# Assignment:
This exercise asks for the entries to be repeated exactly, without their images.

Collected data:
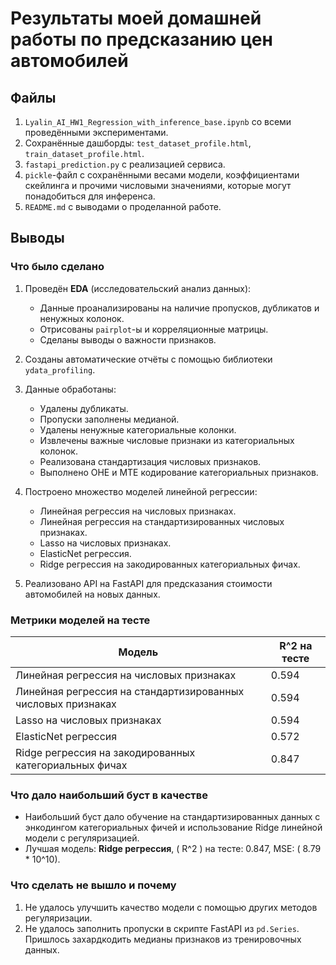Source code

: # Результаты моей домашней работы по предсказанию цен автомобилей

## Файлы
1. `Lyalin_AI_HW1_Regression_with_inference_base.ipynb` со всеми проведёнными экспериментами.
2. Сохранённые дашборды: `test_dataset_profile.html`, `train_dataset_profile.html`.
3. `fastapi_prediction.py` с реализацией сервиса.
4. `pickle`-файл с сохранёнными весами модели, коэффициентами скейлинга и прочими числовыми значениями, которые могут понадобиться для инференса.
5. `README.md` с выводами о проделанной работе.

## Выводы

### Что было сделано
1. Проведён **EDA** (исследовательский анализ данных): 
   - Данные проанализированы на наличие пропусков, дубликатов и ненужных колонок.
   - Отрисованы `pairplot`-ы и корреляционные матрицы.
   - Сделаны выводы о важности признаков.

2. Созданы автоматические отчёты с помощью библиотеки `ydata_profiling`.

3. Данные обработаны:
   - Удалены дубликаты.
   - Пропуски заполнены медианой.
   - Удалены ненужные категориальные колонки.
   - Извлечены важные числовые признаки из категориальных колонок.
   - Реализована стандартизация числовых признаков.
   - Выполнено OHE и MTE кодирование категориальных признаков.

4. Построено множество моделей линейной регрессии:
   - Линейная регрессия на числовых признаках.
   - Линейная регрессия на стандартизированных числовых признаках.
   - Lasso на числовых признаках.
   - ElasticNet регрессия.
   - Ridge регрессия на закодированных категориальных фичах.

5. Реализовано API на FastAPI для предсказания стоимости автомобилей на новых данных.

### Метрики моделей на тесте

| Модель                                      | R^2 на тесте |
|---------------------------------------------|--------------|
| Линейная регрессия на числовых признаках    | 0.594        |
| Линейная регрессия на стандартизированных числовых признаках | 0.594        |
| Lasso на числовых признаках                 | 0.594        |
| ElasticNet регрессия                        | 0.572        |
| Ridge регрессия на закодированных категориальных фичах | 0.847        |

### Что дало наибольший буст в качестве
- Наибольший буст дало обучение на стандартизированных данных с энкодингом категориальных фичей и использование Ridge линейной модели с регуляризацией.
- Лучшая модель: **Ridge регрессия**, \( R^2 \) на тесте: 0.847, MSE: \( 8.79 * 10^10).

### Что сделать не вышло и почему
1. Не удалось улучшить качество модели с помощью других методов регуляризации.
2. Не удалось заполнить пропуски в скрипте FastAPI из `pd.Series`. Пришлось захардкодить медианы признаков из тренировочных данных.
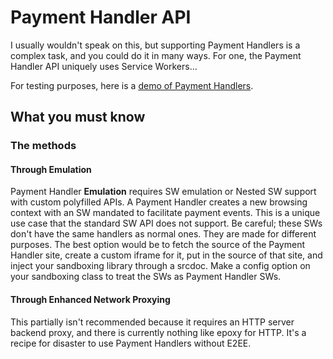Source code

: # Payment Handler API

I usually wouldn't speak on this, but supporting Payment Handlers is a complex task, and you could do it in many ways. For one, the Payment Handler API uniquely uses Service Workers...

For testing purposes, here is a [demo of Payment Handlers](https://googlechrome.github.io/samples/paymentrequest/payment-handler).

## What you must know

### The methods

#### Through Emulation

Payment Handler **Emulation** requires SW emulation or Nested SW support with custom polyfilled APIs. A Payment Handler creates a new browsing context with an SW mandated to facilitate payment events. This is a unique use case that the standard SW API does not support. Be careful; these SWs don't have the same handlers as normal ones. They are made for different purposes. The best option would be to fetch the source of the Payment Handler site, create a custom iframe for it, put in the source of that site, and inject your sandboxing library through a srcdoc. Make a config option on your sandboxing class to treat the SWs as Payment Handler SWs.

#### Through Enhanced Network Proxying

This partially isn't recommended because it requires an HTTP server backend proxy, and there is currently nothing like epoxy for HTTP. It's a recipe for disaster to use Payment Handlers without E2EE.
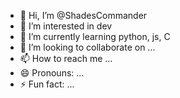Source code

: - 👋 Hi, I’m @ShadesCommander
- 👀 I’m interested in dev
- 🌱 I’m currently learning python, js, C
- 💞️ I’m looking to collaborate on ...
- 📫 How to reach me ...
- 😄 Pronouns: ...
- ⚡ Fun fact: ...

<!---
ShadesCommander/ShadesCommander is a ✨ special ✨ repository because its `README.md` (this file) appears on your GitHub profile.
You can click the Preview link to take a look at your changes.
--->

# Exercise output:
Source code

: # Результаты моей домашней работы по предсказанию цен автомобилей

## Файлы
1. `Lyalin_AI_HW1_Regression_with_inference_base.ipynb` со всеми проведёнными экспериментами.
2. Сохранённые дашборды: `test_dataset_profile.html`, `train_dataset_profile.html`.
3. `fastapi_prediction.py` с реализацией сервиса.
4. `pickle`-файл с сохранёнными весами модели, коэффициентами скейлинга и прочими числовыми значениями, которые могут понадобиться для инференса.
5. `README.md` с выводами о проделанной работе.

## Выводы

### Что было сделано
1. Проведён **EDA** (исследовательский анализ данных): 
   - Данные проанализированы на наличие пропусков, дубликатов и ненужных колонок.
   - Отрисованы `pairplot`-ы и корреляционные матрицы.
   - Сделаны выводы о важности признаков.

2. Созданы автоматические отчёты с помощью библиотеки `ydata_profiling`.

3. Данные обработаны:
   - Удалены дубликаты.
   - Пропуски заполнены медианой.
   - Удалены ненужные категориальные колонки.
   - Извлечены важные числовые признаки из категориальных колонок.
   - Реализована стандартизация числовых признаков.
   - Выполнено OHE и MTE кодирование категориальных признаков.

4. Построено множество моделей линейной регрессии:
   - Линейная регрессия на числовых признаках.
   - Линейная регрессия на стандартизированных числовых признаках.
   - Lasso на числовых признаках.
   - ElasticNet регрессия.
   - Ridge регрессия на закодированных категориальных фичах.

5. Реализовано API на FastAPI для предсказания стоимости автомобилей на новых данных.

### Метрики моделей на тесте

| Модель                                      | R^2 на тесте |
|---------------------------------------------|--------------|
| Линейная регрессия на числовых признаках    | 0.594        |
| Линейная регрессия на стандартизированных числовых признаках | 0.594        |
| Lasso на числовых признаках                 | 0.594        |
| ElasticNet регрессия                        | 0.572        |
| Ridge регрессия на закодированных категориальных фичах | 0.847        |

### Что дало наибольший буст в качестве
- Наибольший буст дало обучение на стандартизированных данных с энкодингом категориальных фичей и использование Ridge линейной модели с регуляризацией.
- Лучшая модель: **Ridge регрессия**, \( R^2 \) на тесте: 0.847, MSE: \( 8.79 * 10^10).

### Что сделать не вышло и почему
1. Не удалось улучшить качество модели с помощью других методов регуляризации.
2. Не удалось заполнить пропуски в скрипте FastAPI из `pd.Series`. Пришлось захардкодить медианы признаков из тренировочных данных.
Source code

: # Payment Handler API

I usually wouldn't speak on this, but supporting Payment Handlers is a complex task, and you could do it in many ways. For one, the Payment Handler API uniquely uses Service Workers...

For testing purposes, here is a [demo of Payment Handlers](https://googlechrome.github.io/samples/paymentrequest/payment-handler).

## What you must know

### The methods

#### Through Emulation

Payment Handler **Emulation** requires SW emulation or Nested SW support with custom polyfilled APIs. A Payment Handler creates a new browsing context with an SW mandated to facilitate payment events. This is a unique use case that the standard SW API does not support. Be careful; these SWs don't have the same handlers as normal ones. They are made for different purposes. The best option would be to fetch the source of the Payment Handler site, create a custom iframe for it, put in the source of that site, and inject your sandboxing library through a srcdoc. Make a config option on your sandboxing class to treat the SWs as Payment Handler SWs.

#### Through Enhanced Network Proxying

This partially isn't recommended because it requires an HTTP server backend proxy, and there is currently nothing like epoxy for HTTP. It's a recipe for disaster to use Payment Handlers without E2EE.
Source code

: - 👋 Hi, I’m @ShadesCommander
- 👀 I’m interested in dev
- 🌱 I’m currently learning python, js, C
- 💞️ I’m looking to collaborate on ...
- 📫 How to reach me ...
- 😄 Pronouns: ...
- ⚡ Fun fact: ...

<!---
ShadesCommander/ShadesCommander is a ✨ special ✨ repository because its `README.md` (this file) appears on your GitHub profile.
You can click the Preview link to take a look at your changes.
--->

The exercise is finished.